If a group can be named as ‘influential’ in the ephemeral scene that is club music, Meat Beat Manifesto would fit the bill. Perhaps they’re not immediately recognisable names like Fatboy Slim or the Prodigy, but the cognoscenti know they were there first. Their seminal 1989 single “Radio Babylon” was perhaps the first major breakbeat/jungle song, so spectacular it was sampled by both the Prodigy and the Future Sound of London. Meat Beat Manifesto songs appear on both the Chemical Brothers’ mix CDs. And yet, for all that, Actual Sounds and Voices prove, in the end, a disappointment. As an Englishman in California might say: Bugger, dude.
The English expatriate in question is MBM’s front man Jack Dangers, a Brit from Swindon currently residing in San Francisco. The liner notes’ droll statement that Dangers is responsible for “Voice, Bass and Stuff” hardly covers the range of his contribution - it would be safer to say perhaps that Dangers is MBM, considering that he writes, produces and engineers all the songs. And these are songs that require massive amounts of production, with layer upon layer of samples creating a pastiche that is the aural equivalent of overcaffeination.

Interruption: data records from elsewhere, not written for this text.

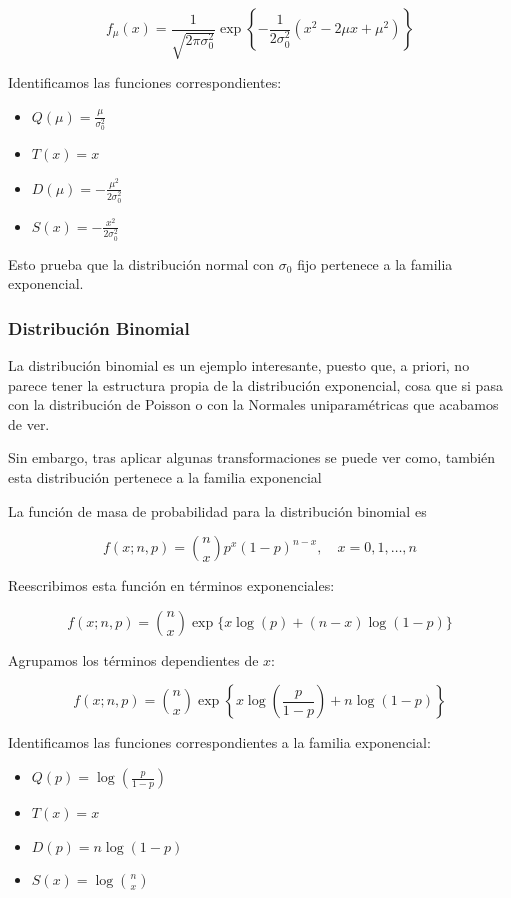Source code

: \documentclass[
]{article}
\providecommand{\tightlist}{%
  \setlength{\itemsep}{0pt}\setlength{\parskip}{0pt}}
\begin{document}
\[f_{\mu}(x) = \frac{1}{\sqrt{2\pi\sigma_0^2}} \exp\left\{-\frac{1}{2\sigma_0^2}(x^2 - 2\mu x + \mu^2)\right\}\]

Identificamos las funciones correspondientes:

\begin{itemize}
\tightlist
\item
  \(Q(\mu) = \frac{\mu}{\sigma_0^2}\)
\item
  \(T(x) = x\)
\item
  \(D(\mu) = -\frac{\mu^2}{2\sigma_0^2}\)
\item
  \(S(x) = -\frac{x^2}{2\sigma_0^2}\)
\end{itemize}

Esto prueba que la distribución normal con \(\sigma_0\) fijo pertenece a la familia exponencial.

\subsubsection{Distribución Binomial}\label{distribuciuxf3n-binomial}

La distribución binomial es un ejemplo interesante, puesto que, a priori, no parece tener la estructura propia de la distribución exponencial, cosa que si pasa con la distribución de Poisson o con la Normales uniparamétricas que acabamos de ver.

Sin embargo, tras aplicar algunas transformaciones se puede ver como, también esta distribución pertenece a la familia exponencial

La función de masa de probabilidad para la distribución binomial es

\[f(x; n, p) = \binom{n}{x} p^x (1 - p)^{n - x}, \quad x = 0, 1, \dots, n\]

Reescribimos esta función en términos exponenciales:

\[f(x; n, p) = \binom{n}{x} \exp\{x \log(p) + (n - x) \log(1 - p)\}\]

Agrupamos los términos dependientes de \(x\):

\[f(x; n, p) = \binom{n}{x} \exp\left\{x \log\left(\frac{p}{1 - p}\right) + n \log(1 - p)\right\}\]

Identificamos las funciones correspondientes a la familia exponencial:

\begin{itemize}
\tightlist
\item
  \(Q(p) = \log\left(\frac{p}{1 - p}\right)\)
\item
  \(T(x) = x\)
\item
  \(D(p) = n \log(1 - p)\)
\item
  \(S(x) = \log \binom{n}{x}\)
\end{itemize}
\end{document}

The obscure samples are gleaned from Dangers’ obsessive record collecting (the album title itself is a reference to a statement on the sleeves of sound-effects albums from the 1960s) and stitched together seamlessly in his computer with the actual playing of instruments: this might be the only album out this year that features the line “Some extracts were recorded directly from shortwave radio” in its liner notes. Somewhere in between all the beats there’s a live drummer. Or so they claim. The supporting players - Lynn Farmer on drums / percussion and John Wilson on prepared guitars - are certainly adequate, but they’re just as certainly subordinate to the frenetic breakbeats of the tunes.
Some of those beats are best shown in the high point of the album, “Acid Again”. This first single off the album opens with a superb speech sample of a woman nonchalantly rambling (we speculate that her proclamation that “I live for drugs, it’s great” will reappear as a sample in some other song) before launching into a repeated sample of her reaction to a bad LSD experience (“I’ll never acid again”) placed over huge shifting beats. An ironic jibe at the acid house elements of their own music? Perhaps, or perhaps not; in any case, this is an amazing trip of a song.
The comedown, however, sets in quickly. When Meat Beat Manifesto play to their strength of elaborate beats, as they do with “Acid Again” or “Let’s Have Fun”, the results are powerful reaffirmations of their reputation and to how well their songs can work on the dance floor. “New methods, new machines, new products” goes the sample that opens “Prime Audio Soup”, and indeed the full album displays MBM’s technical mastery of all three. What Dangers isn’t, however, is a great singer, and the album’s weak points are the songs in which his vocals are given prominence. The delightfully hyperkinetic drum machine on “Let Go”, for example, is overshadowed by the entrance of Dangers’ voice. Even the short “set me free” chant of “Prime Audio Soup” begins to grate when it gets looped as the vocal theme of the tune. More actual sounds, less voices, please.
There is a tendency, too, towards cheesiness in some songs. We’re not griping about the tracks that are purely speech samples - those tend to be hilarious, as in “The Tweek”, which is a discussion of the quality of different radio waves and bleeps (some noises are “Swishers”, others are “Whistlers”). But songs like “Hail to the Bopp” which features whispered lyrics like “Come join us / Yes, I am one of you now” accompanied by pseudo-eerie noises (presumably a reference to the infamous Heaven’s Gate cult), seem pretentiously silly. Stuck in the limbo between happy shout-along tunes and pre-millennial musings, these tracks are neither camp enough nor deep enough - they just jar.
It is the preponderance of those jarring moments that ultimately prevent the album from approaching anything like greatness. Sporadic glimpses of brilliance abound, and other DJs will have a field day raiding the album for samples, but as a complete album, this is less manifesto and more inchoate statement. Like, totally bogus, mate.